Reproduce the records. Keep every word exact and include no images.
═══ Data for review
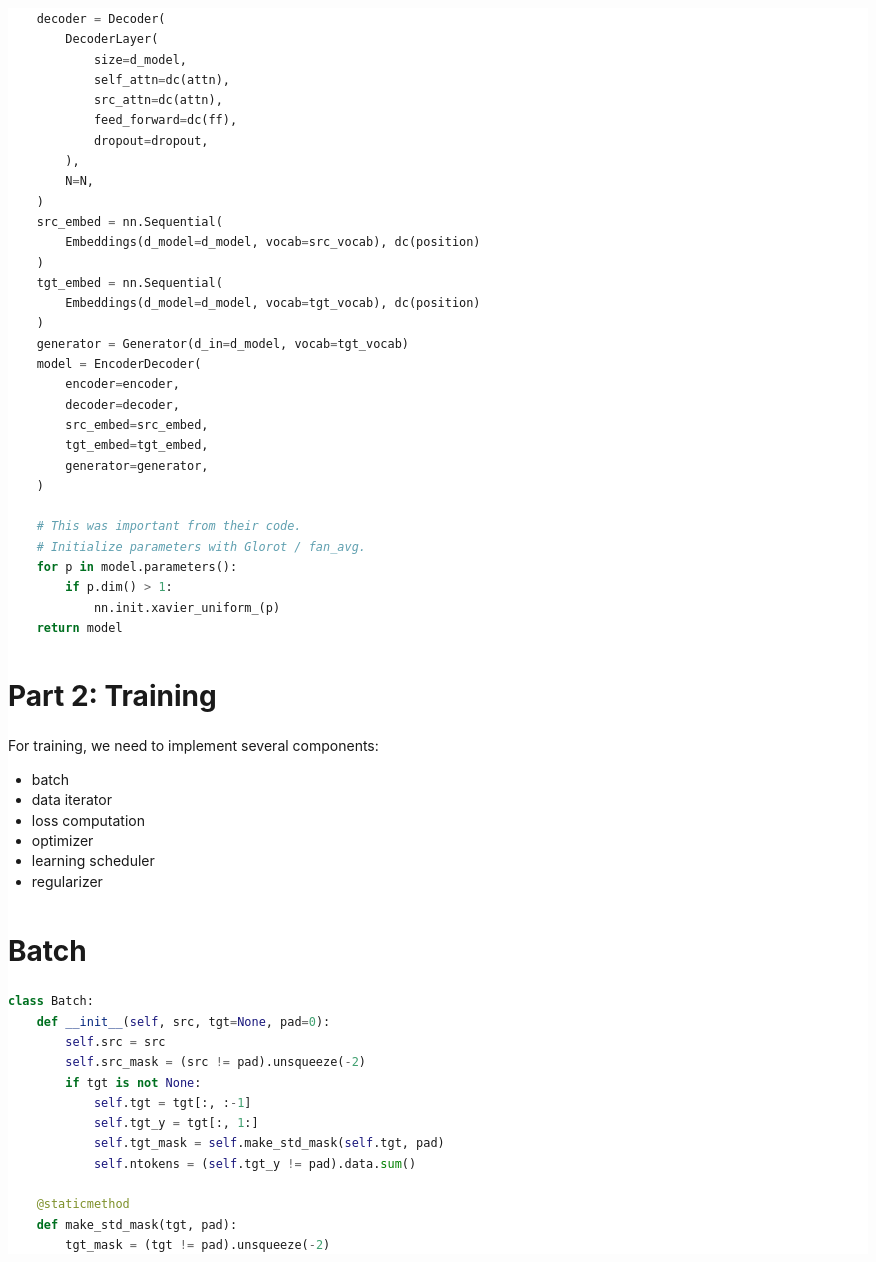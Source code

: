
 ```python
    decoder = Decoder(
        DecoderLayer(
            size=d_model,
            self_attn=dc(attn),
            src_attn=dc(attn),
            feed_forward=dc(ff),
            dropout=dropout,
        ),
        N=N,
    )
    src_embed = nn.Sequential(
        Embeddings(d_model=d_model, vocab=src_vocab), dc(position)
    )
    tgt_embed = nn.Sequential(
        Embeddings(d_model=d_model, vocab=tgt_vocab), dc(position)
    )
    generator = Generator(d_in=d_model, vocab=tgt_vocab)
    model = EncoderDecoder(
        encoder=encoder,
        decoder=decoder,
        src_embed=src_embed,
        tgt_embed=tgt_embed,
        generator=generator,
    )

    # This was important from their code.
    # Initialize parameters with Glorot / fan_avg.
    for p in model.parameters():
        if p.dim() > 1:
            nn.init.xavier_uniform_(p)
    return model

```

# Part 2: Training

For training, we need to implement several components:

- batch
- data iterator
- loss computation
- optimizer
- learning scheduler
- regularizer


# Batch


```python
class Batch:
    def __init__(self, src, tgt=None, pad=0):
        self.src = src
        self.src_mask = (src != pad).unsqueeze(-2)
        if tgt is not None:
            self.tgt = tgt[:, :-1]
            self.tgt_y = tgt[:, 1:]
            self.tgt_mask = self.make_std_mask(self.tgt, pad)
            self.ntokens = (self.tgt_y != pad).data.sum()

    @staticmethod
    def make_std_mask(tgt, pad):
        tgt_mask = (tgt != pad).unsqueeze(-2)
```

[^1]: If the inputs are time-series data instead of sentences, the concept of word embeddings might need to be adapted. In such cases, you can use temporal embeddings or time-based representations to capture the sequential patterns in the time-series data. The transformer architecture is inherently flexible and can be applied to various types of sequential data, including time-series.
[^2]: Good discussions on positional encoding: [this](https://medium.com/towards-data-science/master-positional-encoding-part-i-63c05d90a0c3), [this](https://kazemnejad.com/blog/transformer_architecture_positional_encoding/), [this](https://arxiv.org/pdf/2006.15595.pdf), or [this](https://arxiv.org/pdf/1803.02155.pdf)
══════
* **Response**
Source code

:
 ```python
    decoder = Decoder(
        DecoderLayer(
            size=d_model,
            self_attn=dc(attn),
            src_attn=dc(attn),
            feed_forward=dc(ff),
            dropout=dropout,
        ),
        N=N,
    )
    src_embed = nn.Sequential(
        Embeddings(d_model=d_model, vocab=src_vocab), dc(position)
    )
    tgt_embed = nn.Sequential(
        Embeddings(d_model=d_model, vocab=tgt_vocab), dc(position)
    )
    generator = Generator(d_in=d_model, vocab=tgt_vocab)
    model = EncoderDecoder(
        encoder=encoder,
        decoder=decoder,
        src_embed=src_embed,
        tgt_embed=tgt_embed,
        generator=generator,
    )

    # This was important from their code.
    # Initialize parameters with Glorot / fan_avg.
    for p in model.parameters():
        if p.dim() > 1:
            nn.init.xavier_uniform_(p)
    return model

```

# Part 2: Training

For training, we need to implement several components:

- batch
- data iterator
- loss computation
- optimizer
- learning scheduler
- regularizer


# Batch


```python
class Batch:
    def __init__(self, src, tgt=None, pad=0):
        self.src = src
        self.src_mask = (src != pad).unsqueeze(-2)
        if tgt is not None:
            self.tgt = tgt[:, :-1]
            self.tgt_y = tgt[:, 1:]
            self.tgt_mask = self.make_std_mask(self.tgt, pad)
            self.ntokens = (self.tgt_y != pad).data.sum()

    @staticmethod
    def make_std_mask(tgt, pad):
        tgt_mask = (tgt != pad).unsqueeze(-2)
```

[^1]: If the inputs are time-series data instead of sentences, the concept of word embeddings might need to be adapted. In such cases, you can use temporal embeddings or time-based representations to capture the sequential patterns in the time-series data. The transformer architecture is inherently flexible and can be applied to various types of sequential data, including time-series.
[^2]: Good discussions on positional encoding: [this](https://medium.com/towards-data-science/master-positional-encoding-part-i-63c05d90a0c3), [this](https://kazemnejad.com/blog/transformer_architecture_positional_encoding/), [this](https://arxiv.org/pdf/2006.15595.pdf), or [this](https://arxiv.org/pdf/1803.02155.pdf)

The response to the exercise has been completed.